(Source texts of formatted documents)
*****

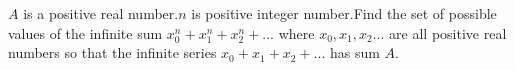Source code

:$A$ is a positive real number.$n$ is positive integer number.Find the set of possible values of the infinite sum $x_0^n+x_1^n+x_2^n+...$ where $x_0,x_1,x_2...$ are all positive real numbers so that the infinite series $x_0+x_1+x_2+...$ has sum $A$.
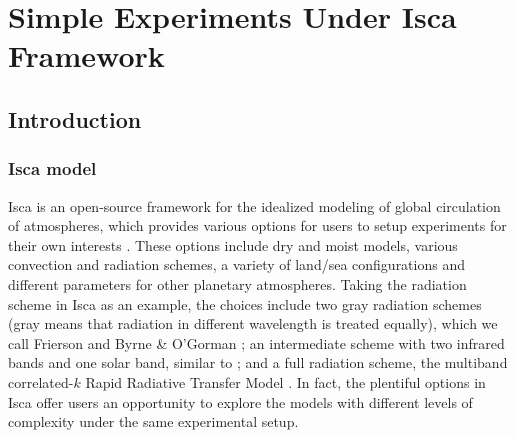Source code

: \chapter{Simple Experiments Under Isca Framework}
\label{ch:polaramplification}


\section{Introduction}

\subsection{Isca model}

Isca is an open-source framework for the idealized modeling of global circulation of atmospheres, which provides various options for users to setup experiments for their own interests \citep{Vallis2018}. These options include dry and moist models, various convection and radiation schemes, a variety of land/sea configurations and different parameters for other planetary atmospheres. Taking the radiation scheme in Isca as an example, the choices include two gray radiation schemes (gray means that radiation in different wavelength is treated equally), which we call Frierson \citep{Frierson2006} and Byrne \& O'Gorman \citep[BOG hereafter;][]{Byrne2013}; an intermediate scheme with two infrared bands and one solar band, similar to \cite{Geen2016}; and a full radiation scheme, the multiband correlated-$k$ Rapid Radiative Transfer Model \citep[RRTM;][]{Clough2005}. In fact, the plentiful options in Isca offer users an opportunity to explore the models with different levels of complexity under the same experimental setup.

*****

■ ABOUT THIS TASK ■
Every entry, word for word: repeat it, but skip the images.

■ ANSWER BOX ■
Source code

:$A$ is a positive real number.$n$ is positive integer number.Find the set of possible values of the infinite sum $x_0^n+x_1^n+x_2^n+...$ where $x_0,x_1,x_2...$ are all positive real numbers so that the infinite series $x_0+x_1+x_2+...$ has sum $A$.
Source code

: \chapter{Simple Experiments Under Isca Framework}
\label{ch:polaramplification}


\section{Introduction}

\subsection{Isca model}

Isca is an open-source framework for the idealized modeling of global circulation of atmospheres, which provides various options for users to setup experiments for their own interests \citep{Vallis2018}. These options include dry and moist models, various convection and radiation schemes, a variety of land/sea configurations and different parameters for other planetary atmospheres. Taking the radiation scheme in Isca as an example, the choices include two gray radiation schemes (gray means that radiation in different wavelength is treated equally), which we call Frierson \citep{Frierson2006} and Byrne \& O'Gorman \citep[BOG hereafter;][]{Byrne2013}; an intermediate scheme with two infrared bands and one solar band, similar to \cite{Geen2016}; and a full radiation scheme, the multiband correlated-$k$ Rapid Radiative Transfer Model \citep[RRTM;][]{Clough2005}. In fact, the plentiful options in Isca offer users an opportunity to explore the models with different levels of complexity under the same experimental setup.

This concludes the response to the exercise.